Background: Autologous grafting, despite some disadvantages, is still considered the gold standard for reconstruction of maxillofacial bone defects. The aim of this study was to evaluate bone regeneration using bone marrow-derived mesenchymal stromal cells (MSCs) in a clinical trial, a less invasive approach than autologous bone grafting. This comprehensive clinical trial included subjects with severe mandibular ridge resorption.
Methods: The study included 11 subjects aged 52-79 years with severe mandibular ridge resorption. Bone marrow cells were aspirated from the posterior iliac crest and plastic adherent cells were expanded in culture medium containing human platelet lysate. The MSCs and biphasic calcium phosphate granules as scaffolds were inserted subperiosteally onto the resorbed alveolar ridge. After 4-6 months of healing, new bone formation was assessed clinically and radiographically, as were safety and feasibility. Bone at the implant site was biopsied for micro-computed topography and histological analyses and dental implants were placed in the newly regenerated bone. Functional outcomes and patient satisfaction were assessed after 12 months.
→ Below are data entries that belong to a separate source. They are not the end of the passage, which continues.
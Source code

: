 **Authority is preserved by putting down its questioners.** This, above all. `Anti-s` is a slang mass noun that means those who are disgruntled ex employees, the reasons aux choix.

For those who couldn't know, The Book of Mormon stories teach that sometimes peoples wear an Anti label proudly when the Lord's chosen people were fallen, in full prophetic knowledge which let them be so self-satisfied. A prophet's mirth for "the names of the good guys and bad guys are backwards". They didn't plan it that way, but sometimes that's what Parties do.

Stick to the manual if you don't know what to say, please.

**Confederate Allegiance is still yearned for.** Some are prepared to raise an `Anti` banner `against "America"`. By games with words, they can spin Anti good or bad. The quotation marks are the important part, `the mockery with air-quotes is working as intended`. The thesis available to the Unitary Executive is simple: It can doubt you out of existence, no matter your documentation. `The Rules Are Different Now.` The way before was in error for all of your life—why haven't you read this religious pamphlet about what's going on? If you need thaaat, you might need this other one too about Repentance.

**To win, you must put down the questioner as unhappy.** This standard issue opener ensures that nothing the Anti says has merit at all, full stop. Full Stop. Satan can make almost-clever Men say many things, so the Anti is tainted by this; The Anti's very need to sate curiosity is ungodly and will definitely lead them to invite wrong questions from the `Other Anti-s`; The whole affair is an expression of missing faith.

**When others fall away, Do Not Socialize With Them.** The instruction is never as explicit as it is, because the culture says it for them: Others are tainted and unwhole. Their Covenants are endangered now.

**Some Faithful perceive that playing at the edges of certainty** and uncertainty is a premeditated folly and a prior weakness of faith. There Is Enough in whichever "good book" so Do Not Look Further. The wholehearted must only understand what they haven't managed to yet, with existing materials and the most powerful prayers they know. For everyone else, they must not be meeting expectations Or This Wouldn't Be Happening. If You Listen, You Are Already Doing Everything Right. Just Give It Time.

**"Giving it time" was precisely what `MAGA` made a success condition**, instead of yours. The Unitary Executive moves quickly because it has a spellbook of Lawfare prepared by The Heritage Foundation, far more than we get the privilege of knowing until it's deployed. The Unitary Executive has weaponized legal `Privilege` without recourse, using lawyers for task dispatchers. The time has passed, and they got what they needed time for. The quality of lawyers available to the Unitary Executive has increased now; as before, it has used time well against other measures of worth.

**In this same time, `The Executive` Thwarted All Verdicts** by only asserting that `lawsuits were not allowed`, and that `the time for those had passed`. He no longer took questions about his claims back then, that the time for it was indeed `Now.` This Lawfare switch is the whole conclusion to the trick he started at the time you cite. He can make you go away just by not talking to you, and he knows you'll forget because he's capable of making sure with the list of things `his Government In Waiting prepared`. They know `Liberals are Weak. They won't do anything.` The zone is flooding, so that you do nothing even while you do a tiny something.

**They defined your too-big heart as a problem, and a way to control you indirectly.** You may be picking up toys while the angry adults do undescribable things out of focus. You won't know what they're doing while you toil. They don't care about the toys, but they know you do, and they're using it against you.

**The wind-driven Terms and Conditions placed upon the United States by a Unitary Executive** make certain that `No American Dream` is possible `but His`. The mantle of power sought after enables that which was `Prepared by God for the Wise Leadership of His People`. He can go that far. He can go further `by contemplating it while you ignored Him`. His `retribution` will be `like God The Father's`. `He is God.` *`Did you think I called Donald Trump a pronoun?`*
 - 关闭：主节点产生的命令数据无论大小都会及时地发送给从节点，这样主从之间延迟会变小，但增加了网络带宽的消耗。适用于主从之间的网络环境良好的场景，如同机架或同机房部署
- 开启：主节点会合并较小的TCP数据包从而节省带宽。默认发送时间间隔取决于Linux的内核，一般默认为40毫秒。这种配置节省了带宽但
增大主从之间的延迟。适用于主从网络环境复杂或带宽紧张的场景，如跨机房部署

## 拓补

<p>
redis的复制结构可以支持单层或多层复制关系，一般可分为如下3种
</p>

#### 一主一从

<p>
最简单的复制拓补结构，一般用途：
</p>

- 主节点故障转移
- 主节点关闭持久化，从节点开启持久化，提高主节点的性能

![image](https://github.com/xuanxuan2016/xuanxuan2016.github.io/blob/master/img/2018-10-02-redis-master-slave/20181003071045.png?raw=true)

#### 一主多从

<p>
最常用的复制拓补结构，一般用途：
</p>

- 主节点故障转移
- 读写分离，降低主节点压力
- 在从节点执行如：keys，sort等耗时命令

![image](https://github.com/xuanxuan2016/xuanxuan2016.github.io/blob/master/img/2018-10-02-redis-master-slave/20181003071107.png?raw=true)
Results: The bone marrow cells, expanded in vitro and inserted into the defect together with biphasic calcium phosphate granules, induced significant new bone formation. The regenerated bone volume was adequate for dental implant installation. Healing was uneventful, without adverse events. The patients were satisfied with the esthetic and functional outcomes. No side effects were observed.
Conclusions: The results of this comprehensive clinical trial in human subjects confirm that MSCs can successfully induce significant formation of new bone, with no untoward sequelae. Hence, this novel augmentation procedure warrants further investigation and may form the basis of a valid treatment protocol, challenging the current gold standard.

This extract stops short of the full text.